It’s not often that members of Oklahoma’s ultra-conservative Congressional delegation, including U.S. Sens. Jim Inhofe and Tom Coburn, and I agree on an issue, but the growing opposition to the SOPA and PIPA bills has created an interesting coalition of disparate proportions.
The Stop Online Piracy Act (SOPA), pending in the U.S. House of Representatives, and the Protect IP Act (PIPA), pending in the U.S. Senate, are terrible bills that obviously threaten free speech in this country. Oklahoma’s Congressional delegation is waking up to that point, and we should support them on this extremely important issue.
The stated aim of the bills, which are supported by the movie industry, is to crackdown on Internet sites that inappropriately use or make available copyrighted material that illegally makes its way to other countries. The problem is the bills, in their current form, give the federal government sweeping powers to shut down web sites without due process. This is a direct violation of First-Amendment rights.
Most of those people opposed to the two measures also support a crackdown on the piracy and resale of copyrighted material, which means a tremendous loss of revenue to companies and even artists. But the bills are extreme measures that need rethinking and rewriting.
This is what Coburn, a Republican, had to say about PIPA as quoted in a NewsOK.com story:
You’ve got to stop online piracy, but you’ve got to do it in a way that doesn’t affect First Amendment rights.

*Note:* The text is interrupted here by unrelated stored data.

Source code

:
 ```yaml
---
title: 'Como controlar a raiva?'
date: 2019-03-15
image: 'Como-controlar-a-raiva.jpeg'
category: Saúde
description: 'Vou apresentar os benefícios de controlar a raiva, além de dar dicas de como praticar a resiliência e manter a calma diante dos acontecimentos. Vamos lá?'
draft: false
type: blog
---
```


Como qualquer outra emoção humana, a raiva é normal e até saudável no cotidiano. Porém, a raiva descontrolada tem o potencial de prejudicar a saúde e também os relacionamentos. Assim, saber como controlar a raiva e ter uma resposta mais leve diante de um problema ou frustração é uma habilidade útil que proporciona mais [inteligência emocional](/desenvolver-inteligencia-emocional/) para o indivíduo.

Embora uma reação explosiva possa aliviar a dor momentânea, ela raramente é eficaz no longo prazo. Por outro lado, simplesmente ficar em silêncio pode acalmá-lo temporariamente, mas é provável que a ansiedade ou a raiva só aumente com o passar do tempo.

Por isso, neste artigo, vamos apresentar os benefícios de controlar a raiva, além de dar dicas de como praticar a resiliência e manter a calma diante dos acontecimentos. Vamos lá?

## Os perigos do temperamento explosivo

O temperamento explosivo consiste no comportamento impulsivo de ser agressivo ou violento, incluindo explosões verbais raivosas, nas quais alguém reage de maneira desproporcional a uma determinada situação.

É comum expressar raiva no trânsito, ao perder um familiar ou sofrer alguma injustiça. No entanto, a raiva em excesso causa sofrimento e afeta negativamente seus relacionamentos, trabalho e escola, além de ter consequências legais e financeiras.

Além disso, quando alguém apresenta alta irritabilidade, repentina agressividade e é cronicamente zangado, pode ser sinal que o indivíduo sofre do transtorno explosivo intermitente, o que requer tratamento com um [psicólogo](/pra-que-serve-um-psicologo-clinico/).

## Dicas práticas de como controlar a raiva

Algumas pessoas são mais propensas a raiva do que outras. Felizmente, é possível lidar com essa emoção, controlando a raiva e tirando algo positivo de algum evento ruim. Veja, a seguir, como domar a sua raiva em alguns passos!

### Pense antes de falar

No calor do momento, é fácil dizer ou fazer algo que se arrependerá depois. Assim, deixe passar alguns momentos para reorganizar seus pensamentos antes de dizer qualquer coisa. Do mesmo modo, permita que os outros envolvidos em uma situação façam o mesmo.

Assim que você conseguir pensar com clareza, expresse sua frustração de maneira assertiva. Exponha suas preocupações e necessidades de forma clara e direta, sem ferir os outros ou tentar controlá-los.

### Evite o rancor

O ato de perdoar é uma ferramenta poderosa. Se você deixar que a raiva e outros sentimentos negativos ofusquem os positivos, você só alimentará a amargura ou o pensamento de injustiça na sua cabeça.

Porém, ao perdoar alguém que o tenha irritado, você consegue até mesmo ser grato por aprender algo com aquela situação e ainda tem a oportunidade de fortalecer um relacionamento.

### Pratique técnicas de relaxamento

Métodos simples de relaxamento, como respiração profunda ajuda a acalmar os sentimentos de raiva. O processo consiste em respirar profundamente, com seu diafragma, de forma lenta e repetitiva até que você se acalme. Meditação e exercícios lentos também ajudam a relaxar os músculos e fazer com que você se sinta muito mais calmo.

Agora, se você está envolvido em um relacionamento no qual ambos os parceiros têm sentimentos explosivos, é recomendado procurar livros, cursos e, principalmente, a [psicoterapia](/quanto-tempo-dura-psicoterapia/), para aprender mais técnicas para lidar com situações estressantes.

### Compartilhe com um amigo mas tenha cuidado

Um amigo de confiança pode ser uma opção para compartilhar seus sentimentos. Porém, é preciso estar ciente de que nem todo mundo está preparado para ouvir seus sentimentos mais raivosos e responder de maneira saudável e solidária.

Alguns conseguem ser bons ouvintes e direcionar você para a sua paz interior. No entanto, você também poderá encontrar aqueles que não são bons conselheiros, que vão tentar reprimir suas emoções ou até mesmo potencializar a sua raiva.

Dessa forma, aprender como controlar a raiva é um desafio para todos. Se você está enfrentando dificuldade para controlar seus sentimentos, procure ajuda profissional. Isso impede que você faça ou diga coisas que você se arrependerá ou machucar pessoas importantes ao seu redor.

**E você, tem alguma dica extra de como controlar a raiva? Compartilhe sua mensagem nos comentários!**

This is what Inhofe, also a Republican, had to say in a press release on the issue:
While I believe that the intellectual property rights of American companies deserve substantial protection under the law, S. 968, the PROTECT-IP Act, is not the answer to the problem of online counterfeiting and piracy. I share the concerns of America’s technology companies, industry leaders, and the many citizens who have voiced their concerns to my office. It is clear to me that this bill will inflict too heavy a burden on third-party non-infringing entities and could do serious harm to one of the last vestiges that is relatively free from government regulation, the Internet. When addressing intellectual property rights, Congress must be careful to also protect the freedom of speech and flow of information that the Internet provides. Additionally, I have concerns with creating yet another private right of action, which will be used by plaintiffs to stifle Internet innovation, and with requirements in the bill that could negatively impact the Internet’s reliability and performance.

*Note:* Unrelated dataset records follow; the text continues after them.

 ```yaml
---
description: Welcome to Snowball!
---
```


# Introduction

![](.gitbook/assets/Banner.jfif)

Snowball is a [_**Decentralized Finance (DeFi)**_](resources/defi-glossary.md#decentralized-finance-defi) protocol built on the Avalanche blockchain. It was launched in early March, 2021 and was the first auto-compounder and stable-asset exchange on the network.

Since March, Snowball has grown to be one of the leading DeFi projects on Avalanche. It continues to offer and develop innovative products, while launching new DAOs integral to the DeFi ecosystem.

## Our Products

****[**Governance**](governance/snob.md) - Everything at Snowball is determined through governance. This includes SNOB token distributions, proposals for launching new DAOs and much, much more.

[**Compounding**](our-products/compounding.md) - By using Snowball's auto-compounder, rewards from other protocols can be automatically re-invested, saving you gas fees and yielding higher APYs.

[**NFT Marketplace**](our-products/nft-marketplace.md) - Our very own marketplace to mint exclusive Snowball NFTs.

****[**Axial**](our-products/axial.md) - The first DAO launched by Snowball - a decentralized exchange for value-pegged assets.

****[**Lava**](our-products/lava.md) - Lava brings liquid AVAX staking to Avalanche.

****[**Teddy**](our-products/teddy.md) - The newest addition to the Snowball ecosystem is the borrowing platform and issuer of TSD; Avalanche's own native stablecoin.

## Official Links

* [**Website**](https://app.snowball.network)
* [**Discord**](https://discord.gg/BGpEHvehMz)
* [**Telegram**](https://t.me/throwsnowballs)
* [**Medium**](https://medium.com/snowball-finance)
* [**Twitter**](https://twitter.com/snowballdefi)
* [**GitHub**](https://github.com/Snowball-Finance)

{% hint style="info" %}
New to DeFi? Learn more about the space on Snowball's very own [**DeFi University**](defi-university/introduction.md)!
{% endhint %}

U.S. Reps. Tom Cole, Frank Lucas and John Sullivan, all Republicans, have also expressed their concerns about the bills.
A blackout protest last week among web sites-Okie Funk included-forced many Washington politicians to rethink their support for the bill and some observers say the measures are probably dead or dormant for now. Senate Majority Leader Harry Reid has delayed the vote on PIPA, for example.

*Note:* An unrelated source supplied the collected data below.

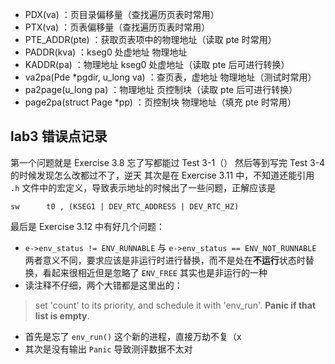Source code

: - PDX(va) ：页目录偏移量（查找遍历页表时常用）
- PTX(va) ：页表偏移量（查找遍历页表时常用）
- PTE_ADDR(pte) ：获取页表项中的物理地址（读取 pte 时常用）
- PADDR(kva) ：kseg0 处虚地址 物理地址
- KADDR(pa) ：物理地址 kseg0 处虚地址（读取 pte 后可进行转换）
- va2pa(Pde *pgdir, u_long va) ：查页表，虚地址 物理地址（测试时常用）
- pa2page(u_long pa) ：物理地址 页控制块（读取 pte 后可进行转换）
- page2pa(struct Page *pp) ：页控制块 物理地址（填充 pte 时常用）

## lab3 错误点记录

第一个问题就是 Exercise 3.8 忘了写都能过 Test 3-1（）
然后等到写完 Test 3-4 的时候发现怎么改都过不了，逆天
其次是在 Exercise 3.11 中，不知道还能引用 `.h` 文件中的宏定义，导致表示地址的时候出了一些问题，正解应该是
```mipsasm
sw 		t0 , (KSEG1 | DEV_RTC_ADDRESS | DEV_RTC_HZ)
```
最后是 Exercise 3.12 中有好几个问题：
- `e->env_status != ENV_RUNNABLE` 与 `e->env_status == ENV_NOT_RUNNABLE` 两者意义不同，要求应该是非运行时进行替换，而不是处在**不运行**状态时替换，看起来很相近但是忽略了 `ENV_FREE` 其实也是非运行的一种
- 读注释不仔细，两个大错都是这里出的：
> set 'count' to its priority, and schedule it with 'env_run'. **Panic if that list is empty**.
- 首先是忘了 `env_run()` 这个新的进程，直接万劫不复（x
- 其次是没有输出 `Panic` 导致测评数据不太对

Here in Oklahoma, right now, Congressional Republicans are leading the opposition to the bills, making the same arguments of leading, national liberal groups, such as MoveOn.org, and the issue threatens to impact the national elections. As of now, Republicans seem to be gaining political traction from opposing the bills, but President Barack Obama has also expressed concerns over some components of the bills, which some argue could actually hurt his support in Hollywood.
In any event, Democrats need to express more vocal opposition to the bills, centering their concerns on protecting freedom of speech. If they fail to do so, it could damage the party’s election viability this year. If the Internet turns against Obama and other leading Democrats, it could-and I know this might seem overstated-help elect Republicans who oppose the measures. I do think this issue has that much potential on the national level.
As many people have written, this is a battle between New Media and Old Media, which really have much in common, but the bottom line is this: We’re not ever going to go back to an Internet-less world, with all its high-tech progress, futuristic potential and, yes, attendant problems and issues, such as piracy, spam and cyber security.
Old Media risks overplaying its hand and ending up without any new protections at all if it won’t compromise.